“The Birth of a Nation” fails to live up to title

Harry Westergaard looks at The Birth of a Nation, an underwhelming new film from Director Nate Parker.

Harry Westergaard, Arts Editor, Co-Copy Editor

The Birth of a Nation promises many things from the title alone. If you’re a film student or historian, you will know that it is reclaiming the name of a very famous and groundbreaking propaganda film. Despite its racist and sexist portrayal of African-Americans and women, as well as its perception of the Ku Klux Klan as heroes, the film was one of the earliest epics and pioneered innovative storytelling and directing techniques. It’s almost like an embarrassing school picture that you try to forget for movie history. Even if you don’t hold all these expectations, Birth of a Nation is still a title that promises quite a bit.. I went into the film with high expectations and came out of the theater feeling underwhelmed.

The film looks gorgeous. Director Nat Parker doesn’t disappoint in terms of visuals. Many of the shots are beautiful to look at. I marvelled at the reflective waters in the baptism scene. The score is also well done, along with the use of traditional slave songs. Henry Jackman, known for his quality superhero scores, also does a good job on the instrumentals, which proves to be powerful and helps deliver extra emotion in scenes. I also liked how religion was portrayed. Birth of a Nation showed how religion can inspire great things and that it isn’t just a medium for mustache twirling men to take away rights. The film shows how it can be both things, depending on how you interpret the text. There’s a great line that goes something along lines of “for every line there is for them to use against us, there’s another we can use for our purpose”.

One of the big flaws is how the film sticks to genre cliches. Young Nat has an interest in reading, so the sympathetic white woman takes him under her wing and gives him reading lessons. This got on my nerves . For a movie that you expect so much from, it falls prey to one of the most common cliches in movies about slavery. White women were not in any way nice to slaves. In many cases, they were some of the worst to slaves as they too were often oppressed. While these women had more rights than slaves, they were still abused and scrutinized by white male husbands. In short for all the film promises, it makes the cliches feel even more stale and overused. The Birth of a Nation also moves at an uneven pace. It’s not boring per say;  the story just clunks along oddly.
Overall, Birth of a Nation is directed well enough and has a good score. I think the biggest issue with the film is all that it promises. It calls itself Birth of a Nation and in doing so aims to break the status quo, so that if you google the name both will appear as results.
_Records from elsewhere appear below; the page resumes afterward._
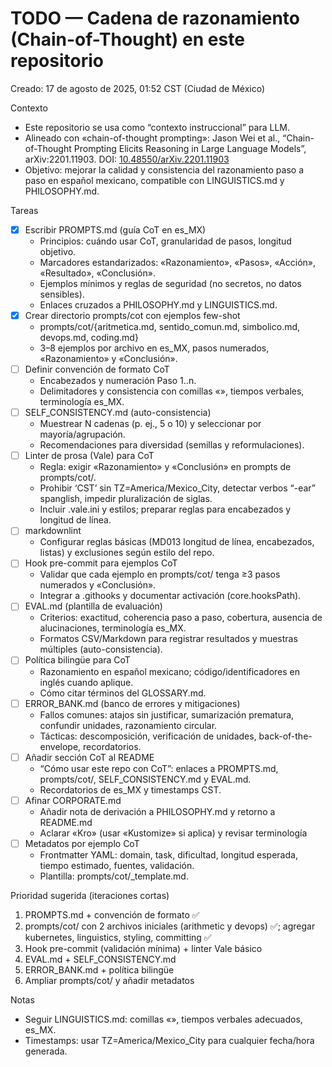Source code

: # TODO — Cadena de razonamiento (Chain-of-Thought) en este repositorio

Creado: 17 de agosto de 2025, 01:52 CST (Ciudad de México)

Contexto
- Este repositorio se usa como “contexto instruccional” para LLM.
- Alineado con «chain-of-thought prompting»: Jason Wei et al., “Chain-of-Thought Prompting Elicits Reasoning in Large Language Models”, arXiv:2201.11903. DOI: [10.48550/arXiv.2201.11903](https://doi.org/10.48550/arXiv.2201.11903)
- Objetivo: mejorar la calidad y consistencia del razonamiento paso a paso en español mexicano, compatible con LINGUISTICS.md y PHILOSOPHY.md.

Tareas
- [x] Escribir PROMPTS.md (guía CoT en es_MX)
  - Principios: cuándo usar CoT, granularidad de pasos, longitud objetivo.
  - Marcadores estandarizados: «Razonamiento», «Pasos», «Acción», «Resultado», «Conclusión».
  - Ejemplos mínimos y reglas de seguridad (no secretos, no datos sensibles).
  - Enlaces cruzados a PHILOSOPHY.md y LINGUISTICS.md.
- [x] Crear directorio prompts/cot con ejemplos few-shot
  - prompts/cot/{aritmetica.md, sentido_comun.md, simbolico.md, devops.md, coding.md}
  - 3–8 ejemplos por archivo en es_MX, pasos numerados, «Razonamiento» y «Conclusión».
- [ ] Definir convención de formato CoT
  - Encabezados y numeración Paso 1..n.
  - Delimitadores y consistencia con comillas «», tiempos verbales, terminología es_MX.
- [ ] SELF_CONSISTENCY.md (auto-consistencia)
  - Muestrear N cadenas (p. ej., 5 o 10) y seleccionar por mayoría/agrupación.
  - Recomendaciones para diversidad (semillas y reformulaciones).
- [ ] Linter de prosa (Vale) para CoT
  - Regla: exigir «Razonamiento» y «Conclusión» en prompts de prompts/cot/.
  - Prohibir ‘CST’ sin TZ=America/Mexico_City, detectar verbos “-ear” spanglish, impedir pluralización de siglas.
  - Incluir .vale.ini y estilos; preparar reglas para encabezados y longitud de línea.
- [ ] markdownlint
  - Configurar reglas básicas (MD013 longitud de línea, encabezados, listas) y exclusiones según estilo del repo.
- [ ] Hook pre-commit para ejemplos CoT
  - Validar que cada ejemplo en prompts/cot/ tenga ≥3 pasos numerados y «Conclusión».
  - Integrar a .githooks y documentar activación (core.hooksPath).
- [ ] EVAL.md (plantilla de evaluación)
  - Criterios: exactitud, coherencia paso a paso, cobertura, ausencia de alucinaciones, terminología es_MX.
  - Formatos CSV/Markdown para registrar resultados y muestras múltiples (auto-consistencia).
- [ ] Política bilingüe para CoT
  - Razonamiento en español mexicano; código/identificadores en inglés cuando aplique.
  - Cómo citar términos del GLOSSARY.md.
- [ ] ERROR_BANK.md (banco de errores y mitigaciones)
  - Fallos comunes: atajos sin justificar, sumarización prematura, confundir unidades, razonamiento circular.
  - Tácticas: descomposición, verificación de unidades, back-of-the-envelope, recordatorios.
- [ ] Añadir sección CoT al README
  - “Cómo usar este repo con CoT”: enlaces a PROMPTS.md, prompts/cot/, SELF_CONSISTENCY.md y EVAL.md.
  - Recordatorios de es_MX y timestamps CST.
- [ ] Afinar CORPORATE.md
  - Añadir nota de derivación a PHILOSOPHY.md y retorno a README.md
  - Aclarar «Kro» (usar «Kustomize» si aplica) y revisar terminología
- [ ] Metadatos por ejemplo CoT
  - Frontmatter YAML: domain, task, dificultad, longitud esperada, tiempo estimado, fuentes, validación.
  - Plantilla: prompts/cot/_template.md.

Prioridad sugerida (iteraciones cortas)
1) PROMPTS.md + convención de formato ✅
2) prompts/cot/ con 2 archivos iniciales (arithmetic y devops) ✅; agregar kubernetes, linguistics, styling, committing ✅
3) Hook pre-commit (validación mínima) + linter Vale básico
4) EVAL.md + SELF_CONSISTENCY.md
5) ERROR_BANK.md + política bilingüe
6) Ampliar prompts/cot/ y añadir metadatos

Notas
- Seguir LINGUISTICS.md: comillas «», tiempos verbales adecuados, es_MX.
- Timestamps: usar TZ=America/Mexico_City para cualquier fecha/hora generada.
This isn’t a bad goal, but it does cook up a lot of expectations that Birth of a Nation just cannot live up to. It also amplifies problems like the film adhering to genre cliches. For a movie that’s trying to do so much with the title, it does little that is groundbreaking in the actual film. Perhaps if more thought was put into the script beyond the history-making impact the title holds, the result would have been greater.